Task goal: Take from the data every line in which the word "people" is found.

Extracted information:
======
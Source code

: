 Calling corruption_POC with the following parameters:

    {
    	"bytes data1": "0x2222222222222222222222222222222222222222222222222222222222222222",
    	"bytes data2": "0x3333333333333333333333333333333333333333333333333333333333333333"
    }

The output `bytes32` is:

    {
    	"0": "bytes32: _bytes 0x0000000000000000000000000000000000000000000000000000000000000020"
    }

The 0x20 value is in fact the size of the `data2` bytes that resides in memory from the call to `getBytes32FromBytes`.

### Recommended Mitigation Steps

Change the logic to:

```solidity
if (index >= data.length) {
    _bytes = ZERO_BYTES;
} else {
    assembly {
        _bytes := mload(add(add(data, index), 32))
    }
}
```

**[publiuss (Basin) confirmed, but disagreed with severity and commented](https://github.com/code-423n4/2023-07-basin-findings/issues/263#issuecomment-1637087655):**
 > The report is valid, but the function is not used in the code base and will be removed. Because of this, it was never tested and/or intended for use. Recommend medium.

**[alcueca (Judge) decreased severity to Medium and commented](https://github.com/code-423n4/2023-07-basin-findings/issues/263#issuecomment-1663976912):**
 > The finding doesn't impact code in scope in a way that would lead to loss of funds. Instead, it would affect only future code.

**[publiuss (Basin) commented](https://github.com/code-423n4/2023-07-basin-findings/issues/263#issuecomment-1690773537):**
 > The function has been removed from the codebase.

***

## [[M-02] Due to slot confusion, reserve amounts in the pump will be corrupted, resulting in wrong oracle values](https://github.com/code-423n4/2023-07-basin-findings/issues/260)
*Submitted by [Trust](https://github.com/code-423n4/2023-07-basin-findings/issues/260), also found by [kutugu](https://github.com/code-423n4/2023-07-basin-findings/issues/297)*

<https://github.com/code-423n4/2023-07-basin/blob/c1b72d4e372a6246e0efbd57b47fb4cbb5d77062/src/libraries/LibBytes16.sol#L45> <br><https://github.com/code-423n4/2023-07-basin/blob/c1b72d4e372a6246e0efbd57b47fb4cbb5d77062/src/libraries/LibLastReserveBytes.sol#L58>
======
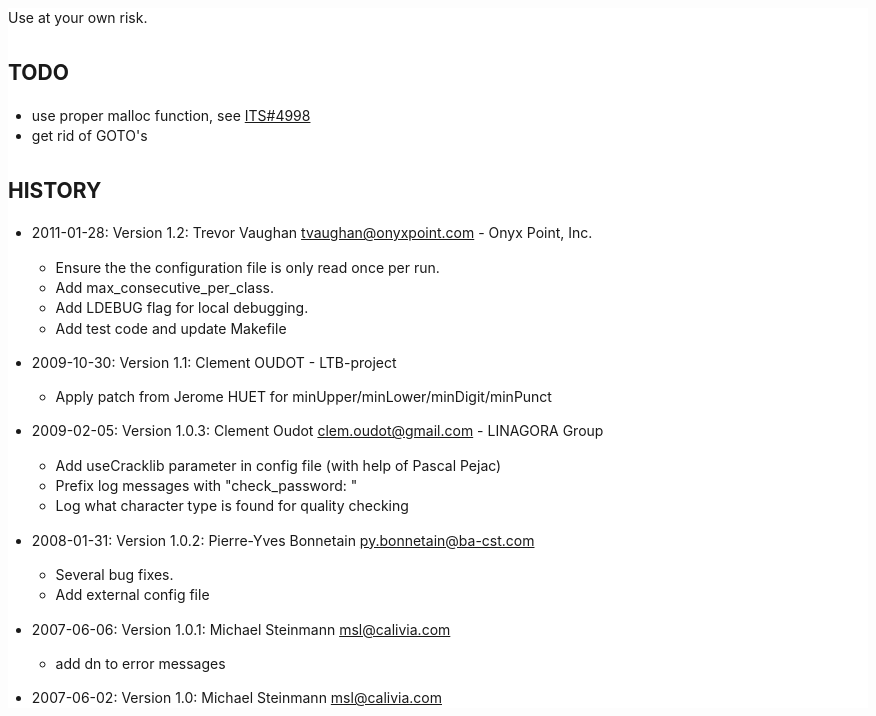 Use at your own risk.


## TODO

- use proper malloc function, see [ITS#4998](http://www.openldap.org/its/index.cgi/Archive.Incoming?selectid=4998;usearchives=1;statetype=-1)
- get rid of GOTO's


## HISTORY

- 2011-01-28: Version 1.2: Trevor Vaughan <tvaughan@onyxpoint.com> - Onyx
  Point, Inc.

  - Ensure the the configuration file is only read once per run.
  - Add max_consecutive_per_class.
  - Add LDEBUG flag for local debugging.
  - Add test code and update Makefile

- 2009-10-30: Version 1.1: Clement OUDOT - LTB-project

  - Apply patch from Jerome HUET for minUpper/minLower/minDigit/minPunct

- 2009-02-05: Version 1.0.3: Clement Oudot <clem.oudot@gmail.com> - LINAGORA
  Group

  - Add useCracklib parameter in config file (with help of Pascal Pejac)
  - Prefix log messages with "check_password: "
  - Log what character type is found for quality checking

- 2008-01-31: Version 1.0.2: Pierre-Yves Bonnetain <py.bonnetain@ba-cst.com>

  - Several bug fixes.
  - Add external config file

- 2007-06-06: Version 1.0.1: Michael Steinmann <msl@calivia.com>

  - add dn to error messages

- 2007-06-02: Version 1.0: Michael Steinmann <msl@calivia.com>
======
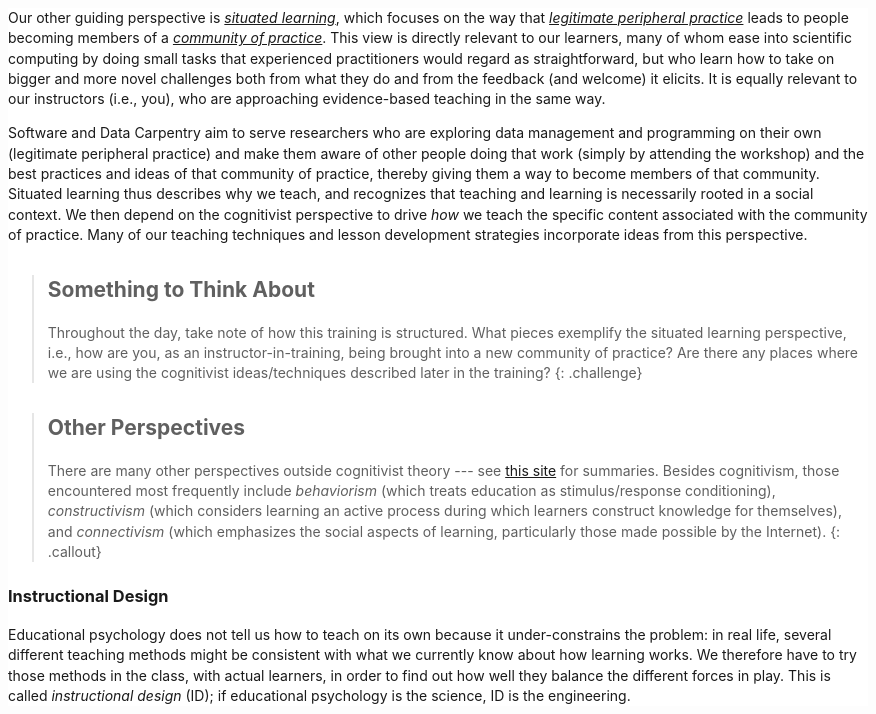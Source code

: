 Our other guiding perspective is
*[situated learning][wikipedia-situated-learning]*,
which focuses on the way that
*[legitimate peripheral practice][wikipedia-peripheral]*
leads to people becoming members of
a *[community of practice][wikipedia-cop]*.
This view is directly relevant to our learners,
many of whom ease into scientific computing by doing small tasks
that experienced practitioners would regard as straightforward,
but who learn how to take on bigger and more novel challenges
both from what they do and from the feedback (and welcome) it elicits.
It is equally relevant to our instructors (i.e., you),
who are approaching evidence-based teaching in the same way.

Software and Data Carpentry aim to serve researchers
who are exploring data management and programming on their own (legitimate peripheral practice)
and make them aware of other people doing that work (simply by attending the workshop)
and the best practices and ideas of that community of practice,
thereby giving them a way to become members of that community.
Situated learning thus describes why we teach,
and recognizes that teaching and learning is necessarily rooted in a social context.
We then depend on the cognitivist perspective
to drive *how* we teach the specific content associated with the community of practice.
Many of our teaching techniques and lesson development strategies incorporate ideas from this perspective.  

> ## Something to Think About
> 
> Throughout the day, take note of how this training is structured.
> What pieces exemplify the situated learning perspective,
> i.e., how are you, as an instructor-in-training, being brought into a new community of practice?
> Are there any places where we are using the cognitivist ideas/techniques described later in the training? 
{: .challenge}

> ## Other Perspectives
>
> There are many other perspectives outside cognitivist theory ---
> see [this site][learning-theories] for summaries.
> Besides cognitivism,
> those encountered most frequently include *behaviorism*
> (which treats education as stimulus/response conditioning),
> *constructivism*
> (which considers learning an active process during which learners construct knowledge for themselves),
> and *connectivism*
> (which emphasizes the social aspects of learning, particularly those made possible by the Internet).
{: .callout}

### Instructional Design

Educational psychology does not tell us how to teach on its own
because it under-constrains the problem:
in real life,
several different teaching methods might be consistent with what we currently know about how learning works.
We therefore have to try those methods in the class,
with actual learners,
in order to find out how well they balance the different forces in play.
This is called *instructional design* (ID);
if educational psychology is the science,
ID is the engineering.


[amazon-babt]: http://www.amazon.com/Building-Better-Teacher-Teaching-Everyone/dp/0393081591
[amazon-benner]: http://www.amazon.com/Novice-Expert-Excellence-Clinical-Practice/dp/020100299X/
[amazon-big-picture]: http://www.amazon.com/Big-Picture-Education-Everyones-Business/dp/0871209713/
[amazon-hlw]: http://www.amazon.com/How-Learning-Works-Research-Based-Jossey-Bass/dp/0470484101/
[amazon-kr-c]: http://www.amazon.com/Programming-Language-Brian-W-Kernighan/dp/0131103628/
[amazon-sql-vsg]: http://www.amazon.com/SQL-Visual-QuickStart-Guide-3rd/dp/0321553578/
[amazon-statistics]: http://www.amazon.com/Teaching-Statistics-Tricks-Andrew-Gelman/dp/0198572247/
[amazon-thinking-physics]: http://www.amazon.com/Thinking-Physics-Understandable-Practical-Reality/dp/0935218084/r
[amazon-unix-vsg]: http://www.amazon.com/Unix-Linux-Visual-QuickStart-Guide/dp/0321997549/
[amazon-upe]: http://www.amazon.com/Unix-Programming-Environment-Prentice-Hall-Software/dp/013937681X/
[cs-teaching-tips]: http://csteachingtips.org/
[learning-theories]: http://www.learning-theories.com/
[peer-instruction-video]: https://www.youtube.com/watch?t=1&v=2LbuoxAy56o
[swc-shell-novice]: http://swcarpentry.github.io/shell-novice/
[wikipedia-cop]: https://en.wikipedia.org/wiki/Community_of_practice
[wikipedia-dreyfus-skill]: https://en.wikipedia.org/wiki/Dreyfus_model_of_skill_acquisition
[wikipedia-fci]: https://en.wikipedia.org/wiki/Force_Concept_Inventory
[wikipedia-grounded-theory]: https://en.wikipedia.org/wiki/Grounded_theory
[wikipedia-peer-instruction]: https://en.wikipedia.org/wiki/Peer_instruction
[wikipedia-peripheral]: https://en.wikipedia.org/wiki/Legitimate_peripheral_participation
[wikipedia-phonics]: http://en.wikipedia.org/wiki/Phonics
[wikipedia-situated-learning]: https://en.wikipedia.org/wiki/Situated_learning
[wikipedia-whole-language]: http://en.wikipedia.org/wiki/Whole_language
======
Your response:
leads to people becoming members of
and make them aware of other people doing that work (simply by attending the workshop)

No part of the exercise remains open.